The LSF Operator is the automation tool that is used to deploy the LSF cluster. The LSF operator can deploy and delete LSF clusters in minutes. The LSF operator must be running before the LSF cluster is deployed. Instructions for deploying the LSF operator are below.
It is recommended that LSF be deployed in a seperate namespace. Use the following to create a namespace/project to run the LSF cluster in: On Kubernetes run:
kubectl create namespace {Your namespace}
On OpenShift run:
oc new-project {Your namespace}
NOTE: For the rest of the instructions the namespace will be assumed to be "lsf".
Create the Custom Resource Definition using either kubectl or oc using:
kubectl create -f lsf-operator/config/crd/bases/lsf.spectrumcomputing.ibm.com_lsfclusters.yaml
Create the service account the LSF operator will run and set permissions:
kubectl create -n lsf -f lsf-operator/config/rbac/service_account.yaml
kubectl create -n lsf -f lsf-operator/config/rbac/role.yaml
kubectl create -n lsf -f lsf-operator/config/rbac/role_binding.yaml
The LSF operator will use the image created previously. The LSF operator image was pushed to a your registry. The LSF operator yaml file needs to be updated with the image location. Edit the lsf-operator/config/manager/manager.yaml file and change the image: value for your registry. For example:
image: my_registry_location/lsf-operator-amd64:1.0.1-v1
Use the following command to deploy the LSF Operator:
kubectl create -n lsf -f lsf-operator/config/manager/manager.yaml
To see the state of the LSF operator run:
kubectl get pods -n lsf
You should see something like:
oc get pods
NAME READY STATUS RESTARTS AGE
ibm-lsf-operator-54b59f875-hbqqc 1/1 Running 0 2h
The status should be running and ready should be '1/1'. It may take a minute or two to reach this state.

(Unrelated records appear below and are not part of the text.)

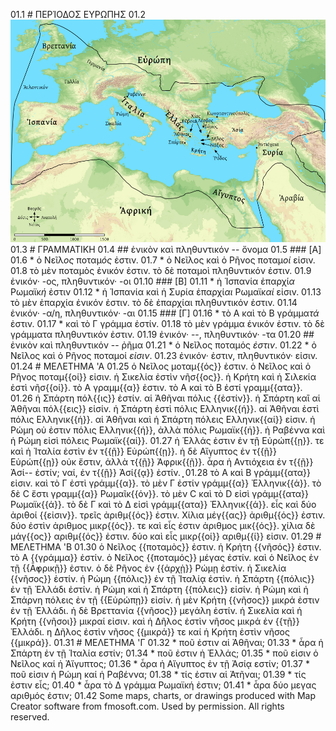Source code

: 01.1 # ΠΕΡΊΟΔΟΣ ΕΥΡΩΠΗΣ
01.2 ![](Europe-LGPSI-1-web.png)
01.3 # ΓΡΑΜΜΑΤΙΚΗ
01.4 ## ἐνικὸν καὶ πληθυντικόν -- ὄνομα
01.5 ### [A]
01.6 * ὁ Νεῖλ*ος* ποταμ*ός* ἐστιν.
01.7 * ὁ Νεῖλος καὶ ὁ Ρῆνος ποταμ*οί* εἰσιν.
01.8 τὸ μὲν ποταμὸς ἐνικόν ἐστιν. τὸ δὲ ποταμοὶ πληθυντικόν ἐστιν.
01.9 ἐνικόν· -ος, πληθυντικόν· -οι
01.10 ### [Β]
01.11 * ἡ Ἱσπανία ἐπαρχί*α* Ρωμαϊκ*ή* ἐστιν
01.12 * ἡ Ἱσπανία καὶ ἡ Συρία ἐπαρχί*αι* Ρωμαϊκ*αί* εἰσιν.
01.13 τὸ μὲν ἐπαρχία ἐνικόν ἐστιν. τὸ δὲ ἐπαρχίαι πληθυντικόν ἐστιν.
01.14 ἐνικόν· -α/η, πληθυντικόν· -αι
01.15 ### [Γ]
01.16 * τὸ Α καὶ τὸ Β γράμμα*τά* ἐστιν.
01.17 * καὶ τὸ Γ γράμμα ἐστίν.
01.18 τὸ μὲν γράμμα ένικόν ἐστιν. τὸ δὲ γράμματα πληθυντικόν ἐστιν.
01.19 ἐνικόν· --, πληθυντικόν· -τα
01.20 ## ἐνικὸν καὶ πληθυντικόν -- ῤῆμα
01.21 * ὁ Νεῖλος ποταμός *ἐστιν*.
01.22 * ὁ Νεῖλος καὶ ὁ Ρῆνος ποταμοί *εἰσιν*.
01.23 ἐνικόν· ἐστιν, πληθυντικόν· εἰσιν.
01.24 # ΜΕΛΕΤΗΜΑ 'Α
01.25 ὁ Νεῖλος μοταμ{{ός}} ἐστιν. ὁ Νεῖλος καὶ ὁ Ρῆνος ποταμ{{οί}} εἰσιν. ἡ Σικελία ἐστὶν νῆσ{{ος}}. ἡ Κρήτη καὶ ἡ Σιλεκία ἐστὶ νῆσ{{οί}}. τὸ Α γραμμ{{α}} ἐστιν. τὸ Α καὶ τὸ Β ἐστί γραμμ{{ατα}}.
01.26 ἡ Σπάρτη πόλ{{ις}} ἐστίν. αἱ Ἀθῆναι πόλις {{ἐστίν}}. ἡ Σπάρτη καἲ αἱ Ἀθῆναι πόλ{{εις}} εἰσίν. ἡ Σπάρτη ἐστὶ πόλις Ελληνικ{{ή}}. αἱ Ἀθῆναι ἐστὶ πόλις Ελληνικ{{ή}}. αἱ Ἀθῆναι καὶ ἡ Σπάρτη πόλεις Ελληνικ{{αί}} εἰσιν.  ἡ Ρώμη οὐ ἐστιν πόλις Ελληνικ{{ή}}, ἀλλὰ πόλις Ρωμαϊκ{{ή}}. ἡ Ραβέννα καὶ ἡ Ρώμη εἰσὶ πόλεις Ρωμαϊκ{{αί}}.
01.27 ἡ Ἐλλάς ἐστιν ἐν τῇ Εὐρώπ{{ῃ}}. τε καὶ ἡ Ἰταλία ἐστὶν ἐν τ{{ῇ}} Εὐρώπ{{ῃ}}. ἡ δὲ Αἴγυπτος ἐν τ{{ῇ}} Εὐρώπ{{ῃ}} οὐκ ἔστιν, ἀλλὰ τ{{ῇ}} Ἀφρικ{{ῇ}}. ἆρα ἡ Αντιόχεια ἐν τ{{ῇ}} Ἀσί-- ἐστίν; ναί, ἐν τ{{ῇ}} Ἀσί{{ᾳ}} ἐστίν. ְַַׅׅ
01.28 τὸ Α καὶ Β γράμμ{{ατα}} εἰσιν. καὶ τὸ Γ ἐστὶ γράμμ{{α}}. τὸ μὲν Γ ἐστίν γράμμ{{α}} Ἐλληνικ{{ά}}. τὸ δὲ C ἔστι γραμμ{{α}} Ρωμαῖκ{{όν}}. τὸ μὲν C καὶ τὸ D εἰσὶ γράμμ{{ατα}} Ρωμαϊκ{{ά}}. τὸ δὲ Γ καὶ τὸ Δ εἰσὶ γράμμ{{ατα}} Ἐλληνικ{{ά}}.  εἷς καὶ δύο ἀριθοί {{εἰσιν}}. τρεῖς ἀριθμ{{ός}} ἐστιν. Χίλια μέγ{{ας}} ἀριθμ{{ός}} ἐστιν. δύο ἐστὶν ἀριθμος μικρ{{ός}}. τε καὶ εἶς ἐστιν ἀριθμος μικ{{ός}}. χίλια δὲ μάγ{{ος}} αριθμ{{ός}} ἐστιν. δύο καὶ εἶς μικρ{{οί}} αριθμ{{ί}} εἰσιν.
01.29 # ΜΕΛΕΤΗΜΑ 'Β
01.30 ὁ Νεῖλος {{ποταμὸς}} ἐστιν. ἡ Κρήτη {{νῆσός}} ἐστιν. τὸ Α {{γράμμα}} ἐστίν. ὁ Νεῖλος {{ποταμός}} μέγας ἐστίν. καὶ ὁ Νεῖλος ἐν τῇ {{Ᾱ̓φρικῇ}} ἐστιν.  ὁ δὲ Ρῆνος ἐν {{άρχῂ}} Ρώμῃ ἐστίν. ἡ Σικελία {{νῆσος}} ἐστίν. ἡ Ρώμη {{πόλις}} ἐν τῇ Ἰταλίᾳ ἐστὶν. ἡ Σπάρτη {{πόλις}} ἐν τῇ Ἐλλάδι ἐστίν. ἡ Ρώμη καὶ ἡ Σπάρτη {{πόλεις}} εἰσίν. ἡ Ρώμη καὶ ἡ Σπάρνη πόλεις ἐν τῇ {{Εὐρώπῃ}} εἰσίν. ἡ μὲν Κρήτη {{νῆσος}} μικρά ἐστιν ἐν τῇ Ἐλλάδι. ἡ δὲ Βρεττανία {{νῆσος}} μεγάλη ἐστίν. ἡ Σικελία καὶ ἡ Κρήτη {{νῆσοι}} μικραί εἰσιν. καὶ ἡ Δῆλος ἐστὶν νῆσος μικρά ἐν {{τῇ}} Ἐλλάδι. η Δῆλος ἐστὶν νῆσος {{μικρά}} τε καί ἡ Κρήτη ἐστὶν νῆσος {{μικρά}}.
01.31 # ΜΕΛΕΤΗΜΑ 'Γ
01.32 * ποῦ ἐστιν αἱ Ἀθῆναι;
01.33 * ἆρα ἡ Σπάρτη ἐν τῇ Ἰταλία εστίν;
01.34 * ποῦ ἐστιν ἡ Ἐλλάς;
01.35 * ποῦ εἰσιν ὁ Νεῖλος καί ἡ Ἀἴγυπτος;
01.36 * ἆρα ἡ Αἴγυπτος ἐν τῇ Ἀσίᾳ εστίν;
01.37 * ποῦ εἰσιν ἡ Ρώμη καί ἡ Ραβέννα;
01.38 * τίς ἐστιν αἱ Ἀτῆναι;
01.39 * τίς ἐστιν εἷς;
01.40 * ἆρα τὸ Δ γράμμα Ρωμαϊκή ἐστιν;
01.41 * ἆρα δύο μεγας αριθμός ἐστιν;
01.42 Some maps, charts, or drawings produced with Map Creator software from fmosoft.com. Used by permission. All rights reserved.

If there is a image pull error check the image: value from the steps above.
If it fails to get ready, check the logs by running:
kubectl logs -n lsf -f $(kubectl get pods -n lsf |grep ibm-lsf-operator |awk '{ print $1 }')
You can also watch the operator run when it is deploying the LSF cluster using this command.
The LSF operator can be deleted by running:
kubectl create -n lsf -f lsf-operator/config/manager/manager.yaml
To remove the account, permissions and custom resource definition run the following as a cluster administrator:
kubectl delete -n lsf -f lsf-operator/config/rbac/role_binding.yaml
kubectl delete -n lsf -f lsf-operator/config/rbac/role.yaml
kubectl delete -n lsf -f lsf-operator/config/rbac/service_account.yaml
kubectl create -f lsf-operator/config/crd/bases/lsf.spectrumcomputing.ibm.com_lsfclusters.yaml
NOTE: This will also cause any LSF clusters to be deleted.